Green CI Is Necessary, Not Sufficient

My agent pushed a fix, watched all the CI checks go green — that’s the automated test suite passing, the little checkmarks GitHub shows you — and pinged me: ready to merge?

And I told it what I always tell it. Wait for CR.

CR is CodeRabbit, an AI bot that reviews pull requests. (A pull request, or PR, is just a proposed batch of code changes waiting to be merged into the real codebase.) Earlier in the PR, CodeRabbit had left a handful of review comments — do this differently, you missed a null check here, this name is confusing. My agent went through, made changes, and marked each thread resolved. Then the tests passed. From the agent’s point of view, the job was done.

Here’s the thing I’ve learned about coding agents, including the good ones: they are a little too eager to call a thread “resolved.” Not lying, exactly. More like an overconfident student who reads three of the four parts of a question, answers those well, and writes “done” at the bottom. The agent believes it addressed the feedback. Sometimes it only addressed the part it found easy to address.

Green CI doesn’t catch that. CI checks whether the code runs and the tests pass. It has no opinion on whether you actually did what the reviewer asked. Those are different questions. A change can be perfectly correct and completely ignore the point of the review comment.

So the merge trigger in my setup isn’t “checks are green.” It’s “CodeRabbit re-reviewed the exact commit I just pushed and posted an APPROVED review.”

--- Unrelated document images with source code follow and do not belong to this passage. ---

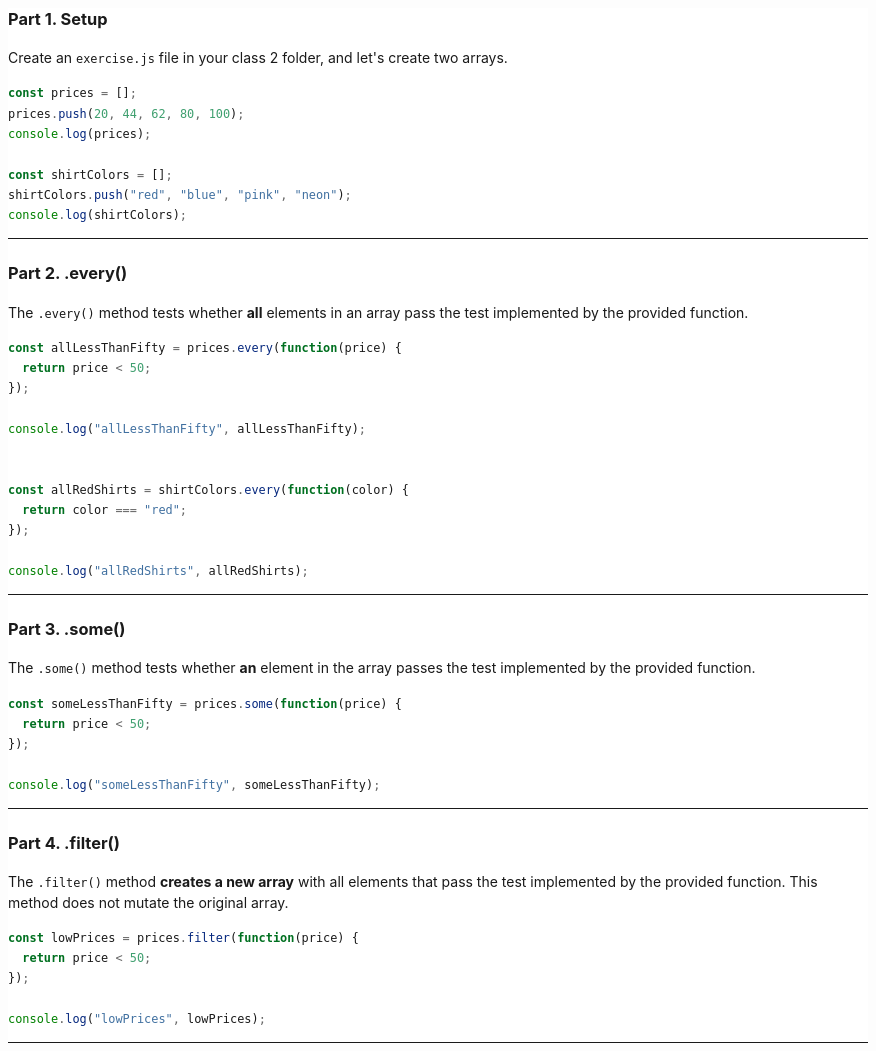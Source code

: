### Part 1. Setup
Create an `exercise.js` file in your class 2 folder, and let's create two arrays.
```js
const prices = [];
prices.push(20, 44, 62, 80, 100);
console.log(prices);

const shirtColors = [];
shirtColors.push("red", "blue", "pink", "neon");
console.log(shirtColors);
```

---
### Part 2. .every()
The `.every()` method tests whether **all** elements in an array pass the test implemented by the provided function.
```js
const allLessThanFifty = prices.every(function(price) {
  return price < 50;
});

console.log("allLessThanFifty", allLessThanFifty);


const allRedShirts = shirtColors.every(function(color) {
  return color === "red";
});

console.log("allRedShirts", allRedShirts);
```

---
### Part 3. .some()
The `.some()` method tests whether **an** element in the array passes the test implemented by the provided function.
```js
const someLessThanFifty = prices.some(function(price) {
  return price < 50;
});

console.log("someLessThanFifty", someLessThanFifty);
```

---
### Part 4. .filter()
The `.filter()` method **creates a new array** with all elements that pass the test implemented by the provided function. This method does not mutate the original array.
```js
const lowPrices = prices.filter(function(price) {
  return price < 50;
});

console.log("lowPrices", lowPrices);
```

---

That second clause matters more than it looks. I don’t want CodeRabbit’s approval from before the fix — that’s stale. I want it to look at the new HEAD, the latest commit, the one with the actual changes, and sign off on that. The approval has to be keyed to the commit SHA, the unique fingerprint of that specific version of the code.

Why does this work? Because it’s a second, independent reader. The agent that wrote the fix is the worst possible judge of whether the fix is complete — it’s grading its own homework. CodeRabbit comes in cold, re-reads every thread against the new code, and notices when a comment was waved away instead of handled. The independence is the whole point. You can’t self-verify your way out of your own blind spot; you need an outsider’s eyes.

Wiring the re-review gate give me the detail

The mechanism: poll the GitHub reviews API for an APPROVED review whose commit_id matches your post-fix HEAD. Stale approvals on older SHAs don’t count.

HEAD_SHA=$(git rev-parse HEAD)
gh api repos/:owner/:repo/pulls/$PR/reviews \
  --jq "[.[] | select(.state==\"APPROVED\" and .commit_id==\"$HEAD_SHA\")] | length"

A non-zero result is the only thing that flips my agent’s merge flag. Green CI is a separate precondition, AND-ed in — never the trigger by itself. The bot pushes a new review on every new commit, so the SHA match guarantees the approval reflects the code you’re about to merge, not the code from two pushes ago.

If you’re letting agents drive PRs to merge, add this gate. Don’t make green CI the go signal. Make it one of two conditions, and make the second an independent reviewer — human or bot — whose approval is pinned to the post-fix commit. The agent that wrote the code shouldn’t get to decide it’s done.